Innovation is happening in schools across the country. Blended learning is no longer a new idea and technology is being used across all disciplines preK-12. Innovation is not a synonym for technology but more a direct connection to creative thinking and how to spark motivation with creative instructional content. Digital content and opportunities for active and collaborative learning are on the rise. Innovative educators are encouraging students to infuse the 4’Cs of instruction (Critical thinking, Communication, Collaboration, and Creativity) into lessons to make connections between the digital tools, content, and teaching/learning. As an educational leader, one way to support digital learning and innovation in a school setting is by identifying the best innovators within your school and giving those individuals voice to infuse ideas, creativity, and excitement into the school.
To do this, educational leaders must shift thinking to be more like today’s startups that tend to focus on big ideas that make the risk worth taking. In reading George Couros’ I remember a line that read. “Often the biggest barrier to innovation is our own way of thinking.” To be truly innovative, collaboration is key and therefore, educational leaders must create avenues for educator voice. I agree and try to make that happen in Milford.
When teachers are given a collaborative opportunity to learn and grow or feel the principal is approachable and supports them, they feel valued and that positively enhances job satisfaction that lights the spark for innovation. Building leaders are vital to the development and sustainability of educator voice to establish an innovative culture in schools. Recent state and federal mandates focus heavily on student achievement and it often is an expectation that school leaders focus primarily on curriculum, assessment, and accountability. However, if school leadership solely focuses on student achievement and data, critical factors like fostering innovation and educator voice take a back seat and are essential in the development of a successful schools.
So how do school leaders ensure that more educators have a voice in innovation?
Both teachers and administrators must be willing to move past the us versus them mentality that characterizes many schools and districts. Both parties also must be willing to put in the necessary time to build the relationships and trust that will allow educators to feel safe in voicing opinions and administrators to feel comfortable sharing control. Seeking out the voices of all teachers on a regular basis (not just during staff meetings or an annual survey) is a critical step in launching innovative ideas. Leaders will not hear the voices without being visible and seeking opinions.
One idea we launched in The Milford Public School District was to allocate money for teacher ideas. We took the idea of “Shark Tank” and self-advocacy and looped in innovation. We called this initiative the Hawk Nation Technology Digital Learning Request. The goal was to provide educators a voice in digital tools and initiatives and to support student learning.
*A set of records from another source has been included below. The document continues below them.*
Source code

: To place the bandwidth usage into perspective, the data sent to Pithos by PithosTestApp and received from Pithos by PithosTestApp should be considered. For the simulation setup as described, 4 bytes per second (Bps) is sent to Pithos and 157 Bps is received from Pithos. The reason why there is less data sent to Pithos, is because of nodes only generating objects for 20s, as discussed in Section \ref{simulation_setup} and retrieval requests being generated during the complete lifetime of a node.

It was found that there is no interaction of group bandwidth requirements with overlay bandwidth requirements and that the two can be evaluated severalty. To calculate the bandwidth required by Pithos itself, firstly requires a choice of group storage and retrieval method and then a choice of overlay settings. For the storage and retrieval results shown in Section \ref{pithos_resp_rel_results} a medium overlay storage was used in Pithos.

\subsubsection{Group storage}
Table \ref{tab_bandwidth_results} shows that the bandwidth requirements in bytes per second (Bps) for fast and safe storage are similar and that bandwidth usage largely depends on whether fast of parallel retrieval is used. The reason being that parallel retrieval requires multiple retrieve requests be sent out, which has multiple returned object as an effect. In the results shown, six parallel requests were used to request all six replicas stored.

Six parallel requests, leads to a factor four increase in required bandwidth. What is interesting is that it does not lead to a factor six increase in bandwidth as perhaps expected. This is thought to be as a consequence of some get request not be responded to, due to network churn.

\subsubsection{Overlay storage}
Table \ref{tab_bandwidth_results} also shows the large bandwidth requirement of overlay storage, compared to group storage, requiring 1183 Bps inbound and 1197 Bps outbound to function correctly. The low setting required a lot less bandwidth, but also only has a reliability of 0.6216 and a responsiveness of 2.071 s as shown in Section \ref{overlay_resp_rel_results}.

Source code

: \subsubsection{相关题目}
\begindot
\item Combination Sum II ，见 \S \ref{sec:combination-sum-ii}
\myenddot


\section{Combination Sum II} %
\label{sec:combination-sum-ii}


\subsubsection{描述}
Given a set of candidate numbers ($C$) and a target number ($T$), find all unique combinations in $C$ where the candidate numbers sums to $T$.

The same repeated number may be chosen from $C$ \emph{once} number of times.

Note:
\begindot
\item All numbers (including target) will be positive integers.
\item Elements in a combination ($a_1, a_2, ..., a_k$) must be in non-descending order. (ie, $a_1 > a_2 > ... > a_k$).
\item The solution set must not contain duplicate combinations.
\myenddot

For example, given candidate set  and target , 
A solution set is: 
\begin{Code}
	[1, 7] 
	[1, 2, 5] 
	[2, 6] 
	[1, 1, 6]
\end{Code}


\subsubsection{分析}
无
Technology in the classroom is too often is a one-time expense instead of an ongoing financial investment. So, who better to talk about and develop these innovative ideas, than the teachers themselves? Utilizing educator voice to inform sustainability decisions is a recipe for long-term success and will breed further by in for initiatives.
The Hawk Nation Technology Digital Learning Request was an opportunity to apply for an initiative to support digital learning in the teacher’s educational environment. Requests could be for an individual teacher or a grade level/content team and requests could not exceed $1,500 per teacher or grade level/content team.
The steps in the process:
- Identify a goal/objective of your proposal and how technology can support this initiative in a creative or innovative way. This could be an area of need, a creative/innovative project or program, or a content area that can be supported through digital learning. This initiative could range from hardware, software, subscriptions, or professional development teachers felt will support students’ learning through digital technologies.
- Review the ISTE standards to ensure the idea/request is supported by the digital learning standards.
- Complete the application Google Form answering step 1 and 2 by a designated date.
- All proposals were reviewed by the technology steering committee and decisions made before the end of the school year. All approved proposals were ready to implement for the opening day the following school year.
Educators turned in over 80 proposals for consideration that ranged from hardware (i.e. Chromebook, iPads, science probes) to learning tools (i.e. Osmo, Tiggly) to online tools (i.e. Newsela, keyboarding without tears, Journalism subscription) to professional development opportunities. 42 proposals were accepted. Some were funded with the pool of money and some through creative thinking and dormant resources we had in district. It was inspiring to hear the educators excited to launch innovative ideas in their classrooms. Equally inspiring was hearing how teachers felt supported, heard, respected, and valued in their desire to use digital tools to enhance instruction fluidly and with flexibility.
The benefits of this initiative include (but are not limited to) the following:
- Increased access to online information. (the bullet below doesn’t need to say “students”)
- Students having the tools and ability to easily access to vast amounts of online information.
- Increased opportunities to communicate and collaborate with peers around the world.
- More personalized learning experiences for students.
- Increase in student ENGAGEMENT and motivation through the use of new, exciting technology.
If school leaders want educators to be more creative in their day-to-day work and lessons, they must encourage more innovation by giving those educators a sense of value by listening and then supporting innovative ideas. Innovation is a team sport. It requires excellent collaboration among all leaders and educators in a school or district to launch and support new ideas. Collaboration through teacher voice is an important component of school success and developing an innovative culture in schools.